Required work: Report only the number of lines in this material that include the string "awarded".

┄┄┄┄┄┄┄┄┄┄

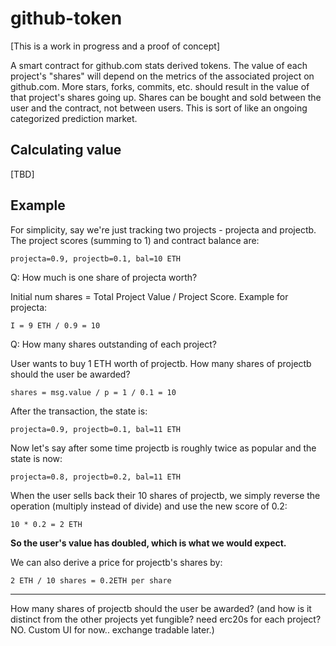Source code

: # github-token
[This is a work in progress and a proof of concept]

A smart contract for github.com stats derived tokens.  The value of each project's "shares" will depend on the metrics of the associated project on github.com.  More stars, forks, 
commits, etc. should result in the value of that project's shares going up.  Shares can be bought and sold between the user and the contract, not between users.  This is sort of 
like an ongoing categorized prediction market.

## Calculating value
[TBD]
## Example

For simplicity, say we're just tracking two projects - projecta and projectb.  The project scores (summing to 1) and contract balance are:

`projecta=0.9, projectb=0.1, bal=10 ETH`

Q: How much is one share of projecta worth?

Initial num shares = Total Project Value / Project Score.  Example for projecta:

`I = 9 ETH / 0.9 = 10`

Q: How many shares outstanding of each project?  

User wants to buy 1 ETH worth of projectb.  How many shares of projectb should the user be awarded?

`shares = msg.value / p = 1 / 0.1 = 10`

After the transaction, the state is:  

`projecta=0.9, projectb=0.1, bal=11 ETH`

Now let's say after some time projectb is roughly twice as popular and the state is now: 

`projecta=0.8, projectb=0.2, bal=11 ETH`

When the user sells back their 10 shares of projectb, we simply reverse the operation (multiply instead of divide) and use the new score of 0.2:

`10 * 0.2 = 2 ETH`

**So the user's value has doubled, which is what we would expect.**

We can also derive a price for projectb's shares by:

`2 ETH / 10 shares = 0.2ETH per share`

---
How many shares of projectb should the user be awarded?  (and how is it distinct from the other projects yet fungible?  need erc20s for each project?  NO.  Custom UI for now.. exchange tradable later.)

┄┄┄┄┄┄┄┄┄┄

Output of the task: 2